The scalar $\lambda > 0$ is the damping coefficient. When the Jacobian is full rank and the configuration is well-conditioned, the damping term is negligible and the update approximates the pseudoinverse update. As the robot approaches a singularity and $\det(JJ^T) \to 0$ , the damping term dominates and bounds the joint velocities at the cost of allowing some task-space error. This graceful degradation near singularities is the key property: DLS never generates unbounded joint commands, making it safe for hardware deployment.

The choice of $\lambda$ trades off between IK accuracy (small $\lambda$ , more susceptible to singularities) and smoothness (large $\lambda$ , always safe but less accurate). Adaptive schemes set $\lambda$ as a function of the smallest singular value of $J$ , providing singularity-dependent damping that is tight away from singularities and conservative near them.

Learning connection#

The relationship between IK and learned policies is determined by the action space. Task-space policies — such as diffusion policy and ACT, which output desired end-effector poses — must solve IK as a post-processing step, either via analytical IK (for specific geometries), numerical DLS IK, or by learning an implicit IK through end-to-end training. Joint-space policies — which dominate locomotion RL and are common in torque-controlled manipulation — output joint positions, velocities, or torques directly, bypassing IK entirely. Understanding which regime the policy operates in determines what geometric structure it must learn and where IK-induced errors can enter the pipeline.

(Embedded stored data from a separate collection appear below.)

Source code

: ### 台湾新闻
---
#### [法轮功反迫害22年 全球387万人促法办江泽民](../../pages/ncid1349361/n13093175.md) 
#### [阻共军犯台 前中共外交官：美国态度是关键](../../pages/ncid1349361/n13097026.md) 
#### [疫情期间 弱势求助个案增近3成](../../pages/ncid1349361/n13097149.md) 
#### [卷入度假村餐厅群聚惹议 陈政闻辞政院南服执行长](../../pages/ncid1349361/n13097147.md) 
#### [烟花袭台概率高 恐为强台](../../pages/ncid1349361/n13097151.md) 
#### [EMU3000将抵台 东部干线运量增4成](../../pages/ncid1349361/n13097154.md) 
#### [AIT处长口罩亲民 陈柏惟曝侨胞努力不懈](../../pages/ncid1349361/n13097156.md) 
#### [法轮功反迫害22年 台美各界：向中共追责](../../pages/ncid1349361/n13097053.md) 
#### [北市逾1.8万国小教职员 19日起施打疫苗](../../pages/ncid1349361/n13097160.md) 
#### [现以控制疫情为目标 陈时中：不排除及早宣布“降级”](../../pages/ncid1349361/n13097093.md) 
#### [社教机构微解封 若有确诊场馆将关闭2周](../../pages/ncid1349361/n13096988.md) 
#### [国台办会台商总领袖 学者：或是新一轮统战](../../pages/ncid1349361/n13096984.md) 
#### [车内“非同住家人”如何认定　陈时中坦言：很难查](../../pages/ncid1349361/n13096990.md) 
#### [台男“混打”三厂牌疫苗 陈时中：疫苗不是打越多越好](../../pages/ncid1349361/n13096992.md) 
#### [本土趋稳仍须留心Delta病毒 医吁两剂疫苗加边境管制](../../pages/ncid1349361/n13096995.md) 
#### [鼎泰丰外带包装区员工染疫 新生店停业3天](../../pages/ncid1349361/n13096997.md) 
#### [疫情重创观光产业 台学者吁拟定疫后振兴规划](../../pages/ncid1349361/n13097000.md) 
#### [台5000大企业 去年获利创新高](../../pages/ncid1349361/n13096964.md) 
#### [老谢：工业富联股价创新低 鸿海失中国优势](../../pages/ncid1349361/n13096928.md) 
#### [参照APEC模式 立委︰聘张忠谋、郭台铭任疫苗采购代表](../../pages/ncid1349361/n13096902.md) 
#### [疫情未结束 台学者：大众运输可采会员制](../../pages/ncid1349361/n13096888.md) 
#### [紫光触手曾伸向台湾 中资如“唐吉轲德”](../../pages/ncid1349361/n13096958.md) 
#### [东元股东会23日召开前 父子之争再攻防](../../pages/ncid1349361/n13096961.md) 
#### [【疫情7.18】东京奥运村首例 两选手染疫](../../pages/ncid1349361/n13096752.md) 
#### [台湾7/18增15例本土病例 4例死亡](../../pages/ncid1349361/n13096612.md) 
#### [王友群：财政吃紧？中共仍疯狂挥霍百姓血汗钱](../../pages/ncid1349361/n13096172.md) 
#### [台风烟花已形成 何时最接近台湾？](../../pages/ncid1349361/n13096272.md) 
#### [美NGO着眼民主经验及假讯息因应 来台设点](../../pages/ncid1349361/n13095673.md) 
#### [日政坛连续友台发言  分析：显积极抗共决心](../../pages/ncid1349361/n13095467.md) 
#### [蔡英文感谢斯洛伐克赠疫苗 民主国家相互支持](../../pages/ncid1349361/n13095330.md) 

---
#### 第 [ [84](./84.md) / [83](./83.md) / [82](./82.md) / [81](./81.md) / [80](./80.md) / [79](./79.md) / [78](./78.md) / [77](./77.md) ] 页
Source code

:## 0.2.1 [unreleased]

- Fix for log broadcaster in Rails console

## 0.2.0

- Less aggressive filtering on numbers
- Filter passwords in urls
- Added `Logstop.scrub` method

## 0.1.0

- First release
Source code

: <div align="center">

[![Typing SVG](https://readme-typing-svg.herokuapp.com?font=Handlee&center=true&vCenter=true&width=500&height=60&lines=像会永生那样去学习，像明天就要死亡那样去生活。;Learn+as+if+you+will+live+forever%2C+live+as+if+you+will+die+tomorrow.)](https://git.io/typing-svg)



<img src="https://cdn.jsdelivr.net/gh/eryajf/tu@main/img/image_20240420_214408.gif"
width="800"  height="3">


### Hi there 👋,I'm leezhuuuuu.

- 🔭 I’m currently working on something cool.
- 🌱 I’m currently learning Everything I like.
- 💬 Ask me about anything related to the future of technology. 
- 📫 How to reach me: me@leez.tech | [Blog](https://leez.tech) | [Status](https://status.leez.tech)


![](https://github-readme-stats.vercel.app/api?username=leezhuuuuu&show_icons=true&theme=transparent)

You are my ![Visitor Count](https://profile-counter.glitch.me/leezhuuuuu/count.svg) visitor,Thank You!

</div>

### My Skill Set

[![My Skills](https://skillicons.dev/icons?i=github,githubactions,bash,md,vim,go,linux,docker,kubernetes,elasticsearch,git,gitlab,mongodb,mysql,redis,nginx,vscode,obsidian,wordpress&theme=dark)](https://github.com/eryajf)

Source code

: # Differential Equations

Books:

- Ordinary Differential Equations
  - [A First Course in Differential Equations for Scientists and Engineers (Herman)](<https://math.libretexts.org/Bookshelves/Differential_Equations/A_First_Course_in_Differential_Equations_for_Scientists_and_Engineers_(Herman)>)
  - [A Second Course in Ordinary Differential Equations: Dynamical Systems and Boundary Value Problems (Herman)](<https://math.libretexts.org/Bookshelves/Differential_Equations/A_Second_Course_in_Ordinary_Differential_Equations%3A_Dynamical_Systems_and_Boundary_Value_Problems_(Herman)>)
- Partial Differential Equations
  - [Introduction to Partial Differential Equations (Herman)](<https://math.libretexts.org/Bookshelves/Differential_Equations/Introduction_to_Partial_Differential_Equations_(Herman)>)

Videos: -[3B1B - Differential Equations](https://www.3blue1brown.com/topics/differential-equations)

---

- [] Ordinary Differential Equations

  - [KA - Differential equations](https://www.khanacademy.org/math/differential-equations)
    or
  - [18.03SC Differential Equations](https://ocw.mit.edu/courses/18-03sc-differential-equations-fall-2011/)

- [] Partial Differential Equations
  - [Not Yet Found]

Rigid body transforms and SE(3)#

Robot motion occurs in 3D rigid body space. A rigid body pose is an element of the Special Euclidean group:

SE(3) = \left\{ \begin{bmatrix} R & t \\ 0 & 1 \end{bmatrix} \;\middle|\; R \in SO(3), \; t \in \mathbb{R}^3 \right\}

where $SO(3)$ is the group of 3D rotations and $t \in \mathbb{R}^3$ is the translation.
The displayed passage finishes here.